What you are asked to do
Transcribe, word for word and without additions, each line below from the one containing "## JWT AUTH" through the one containing "[Blood on the", both ends included.

[Records excerpted from a collection]
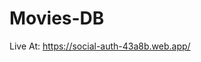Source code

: # Movies-DB
Live At: <a href="https://social-auth-43a8b.web.app">https://social-auth-43a8b.web.app/</a>
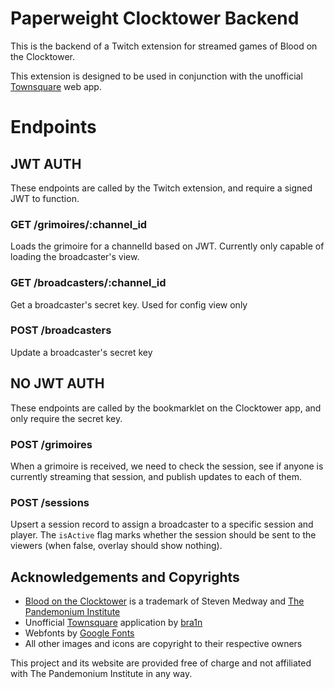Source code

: # Paperweight Clocktower Backend
This is the backend of a Twitch extension for streamed games of Blood on the Clocktower.

This extension is designed to be used in conjunction with the unofficial [Townsquare](https://clocktower.online/) web app. 

# Endpoints

## JWT AUTH
These endpoints are called by the Twitch extension, and require a signed JWT to function.

### GET /grimoires/:channel_id
Loads the grimoire for a channelId based on JWT. Currently only capable of loading the broadcaster's view.

### GET /broadcasters/:channel_id
Get a broadcaster's secret key. Used for config view only
    
### POST /broadcasters
Update a broadcaster's secret key


## NO JWT AUTH
These endpoints are called by the bookmarklet on the Clocktower app, and only require the secret key.

### POST /grimoires
When a grimoire is received, we need to check the session,
see if anyone is currently streaming that session,
and publish updates to each of them.

### POST /sessions
Upsert a session record to assign a broadcaster to a specific session and player.
The `isActive` flag marks whether the session should be sent to the viewers (when false, overlay should show nothing).




## Acknowledgements and Copyrights
* [Blood on the Clocktower](https://bloodontheclocktower.com/) is a trademark of Steven Medway and [The Pandemonium Institute](https://www.thepandemoniuminstitute.com/)
* Unofficial [Townsquare](https://github.com/bra1n/townsquare) application by [bra1n](https://github.com/bra1n)
* Webfonts by [Google Fonts](https://fonts.google.com/)
* All other images and icons are copyright to their respective owners

This project and its website are provided free of charge and not affiliated with The Pandemonium Institute in any way.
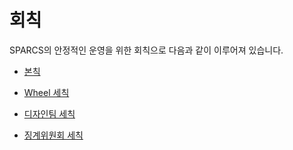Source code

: # 회칙

SPARCS의 안정적인 운영을 위한 회칙으로 다음과 같이 이루어져 있습니다.

- [본칙](./rules/general/)

- [Wheel 세칙](./rules/wheel/)

- [디자인팀 세칙](./rules/design/)

- [징계위원회 세칙](./rules/disciplinary/)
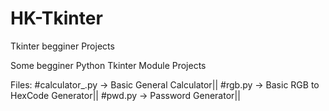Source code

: # HK-Tkinter
Tkinter begginer Projects

Some begginer Python Tkinter Module Projects

Files:
#calculator_.py
 -> Basic General Calculator|| 
#rgb.py
 -> Basic RGB to HexCode Generator|| 
#pwd.py
 -> Password Generator|| 
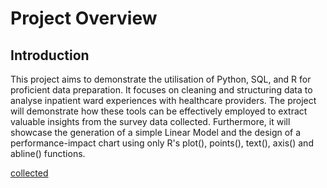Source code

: # Project Overview

## Introduction
This project aims to demonstrate the utilisation of Python, SQL, and R for proficient data preparation. It focuses on cleaning and structuring data to analyse inpatient ward experiences with healthcare providers. The project will demonstrate how these tools can be effectively employed to extract valuable insights from the survey data collected. Furthermore, it will showcase the generation of a simple Linear Model and the design of a performance-impact chart using only R's plot(), points(), text(), axis() and abline() functions.

[collected](https://github.com/Md-Khid/Linear-Regression-Modelling/blob/main/Data.csv)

Exercise response
## JWT AUTH
These endpoints are called by the Twitch extension, and require a signed JWT to function.

### GET /grimoires/:channel_id
Loads the grimoire for a channelId based on JWT. Currently only capable of loading the broadcaster's view.

### GET /broadcasters/:channel_id
Get a broadcaster's secret key. Used for config view only
    
### POST /broadcasters
Update a broadcaster's secret key


## NO JWT AUTH
These endpoints are called by the bookmarklet on the Clocktower app, and only require the secret key.

### POST /grimoires
When a grimoire is received, we need to check the session,
see if anyone is currently streaming that session,
and publish updates to each of them.

### POST /sessions
Upsert a session record to assign a broadcaster to a specific session and player.
The `isActive` flag marks whether the session should be sent to the viewers (when false, overlay should show nothing).




## Acknowledgements and Copyrights
* [Blood on the Clocktower](https://bloodontheclocktower.com/) is a trademark of Steven Medway and [The Pandemonium Institute](https://www.thepandemoniuminstitute.com/)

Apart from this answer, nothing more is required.